Before we start: Overview of the classes and interfaces

When we talk about iText's basic building blocks, we refer to all classes that implement the IElement interface. iText is originally written in Java, then ported to C#. Because of our experience with both programming languages, we've adopted the convenient habit - typical for C# developers - to start every name of an interface with the letter I.

Figure 0.1 shows an overview of the relationship between IElement and some other interfaces.

At the top of the hierarchy, we find the IPropertyContainer interface. This interface defines methods to set, get, and delete properties. This interfaces has two direct subinterfaces: IElement and IRenderer. The IElement interface will be implemented by objects such as Text, Paragraph and Table. These are the objects that we'll add to a document, either directly or indirectly. The IRenderer interface will be implemented by objects such as TextRenderer, ParagraphRenderer and TableRenderer. These renderers are used internally by iText, but we can subclass them if we want to tweak the way an object is rendered.

The IElement interface has two subinterfaces of its own. The ILeafElement interface will be implemented by building blocks that can't contain any other elements. For instance: you can add a Text or an Image element to a Paragraph object, but you can't add any object to a Text or an Image element. Text and Image implement the ILeafElement interface to reflect this. Finally, there's the LargeElement interface that allows you to render an object before you've finished adding all the content. It's implemented by the Table class, which means that you add a table to a document before you've completed adding all the Cell objects. By doing so, you can reduce the memory use: all the table content that can be rendered before the content of the table is completed, can be flushed from memory.

The IPropertyContainer interface is implemented by the abstract ElementPropertyContainer class. This class has three subclasses; see figure 0.2.

Figure 0.2: Implementations of the IPropertyContainer interface

The Style class is a container for all kinds of style attributes such as margins, paddings and rotation. It inherits style values such as widths, heights, colors, borders and alignments from the abstract ElementPropertyContainer class.

The RootElement class defines methods to add content, using either an add() method or a showTextAligned() method. The Document object will add this content to a page. The Canvas object doesn't know the concept of a page. It acts as a bridge between the high-level layout API and the low-level kernel API.

Figure 0.3 gives us an overview of the AbstractElement implementations.

Figure 0.3: Implementations of the IElement interface

All classes derived from the AbstractElement class implement the IElement interface. Text, Image, Tab and Link also implement the ILeafElement interface. The ILargeElement interface is only implemented by the Table class. The basic building blocks make it very easy for you to create tagged PDF.

Tagged PDF is a requirement for PDF/A level A, a standard for long-term preservation of documents, and for PDF/UA, an accessibility standard. A properly tagged PDF includes semantic information about all the relevant content.

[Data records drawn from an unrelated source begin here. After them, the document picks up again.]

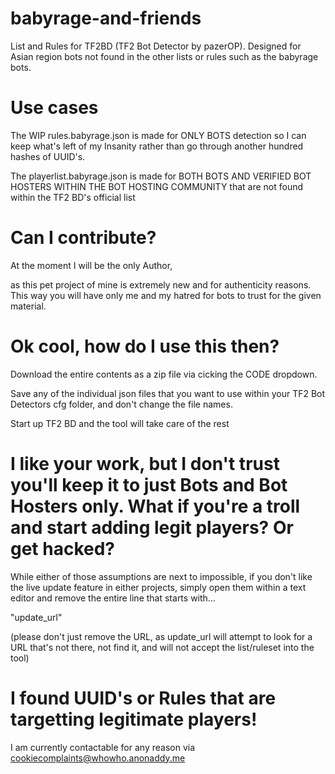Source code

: # babyrage-and-friends
List and Rules for TF2BD (TF2 Bot Detector by pazerOP). Designed for Asian region bots not found in the other lists or rules such as the babyrage bots.

# Use cases
The WIP rules.babyrage.json is made for ONLY BOTS detection
so I can keep what's left of my Insanity rather than go through another hundred hashes of UUID's.

The playerlist.babyrage.json is made for BOTH BOTS AND VERIFIED BOT HOSTERS WITHIN THE BOT HOSTING COMMUNITY 
that are not found within the TF2 BD's official list

# Can I contribute?
At the moment I will be the only Author, 

as this pet project of mine is extremely new and for authenticity reasons. 
This way you will have only me and my hatred for bots to trust for the given material.

# Ok cool, how do I use this then?
Download the entire contents as a zip file via cicking the CODE dropdown.

Save any of the individual json files that you want to use 
within your TF2 Bot Detectors cfg folder, and don't change the file names.


Start up TF2 BD and the tool will take care of the rest

# I like your work, but I don't trust you'll keep it to just Bots and Bot Hosters only. What if you're a troll and start adding legit players? Or get hacked?
While either of those assumptions are next to impossible, 
if you don't like the live update feature in either projects, simply open them within a text editor
and remove the entire line that starts with...

"update_url"

(please don't just remove the URL, as update_url will attempt to look for a URL that's not there, not find it, and will not accept the list/ruleset into the tool)

# I found UUID's or Rules that are targetting legitimate players!
I am currently contactable for any reason via cookiecomplaints@whowho.anonaddy.me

An ordinary PDF can show a human reader content that is organized as a table. This table is rendered using a bunch of text snippets and lines. To a machine, the table isn't more than that: text positioned at arbitrary places, lines drawn at arbitrary places. A seeing person can detect rows and columns and understand which rows are actually header or footer rows and which rows are body rows. There is no simple way for a machine to do this. When a machine detects a text snippet, it doesn't know if that text snippet is part of a paragraph, part of a title, part of a cell, or part of something else. When a PDF is tagged, it contains a structure tree that allows a machine to understand the structure of the content. Some text will be marked as part of a cell in a header row, other text will be marked as the caption of the table. All real content will be tagged. Other content, such as lines between rows and columns, running headers, page numbers, will be marked as an artifact.

The semantic meaning of all elements that implement the IAccessibleElement interface will be added to the resulting PDF if we define a PdfDocument as a tagged PDF using the setTagged() method. In that case, iText will create a structure tree so that a Table is properly tagged as a table, a List properly tagged as a list, and so on. This is true for the Text, Link, Image, Paragraph, Div, List, ListItem, Table, Cell, and LineSeparator objects. The Tab or the AreaBreak object don't implement the IAccessibleElement interface because they objects don't have any real content. The whitespace they create doesn't have any semantic meaning.

In this tutorial, we won't create tagged PDF; iText will just render the content to the document using the appropriate IRenderer implementation. Figure 0.4 shows an overview of the IRenderer implementations.

Figure 0.4: Implementations of the IRenderer interface

When you compare figure 0.4 with 0.3, you'll discover that each AbstractElement and each RootElement has its corresponding renderer. We won't discuss figure 0.4 in much detail. The concept of renderers will become clear the moment we start making some examples.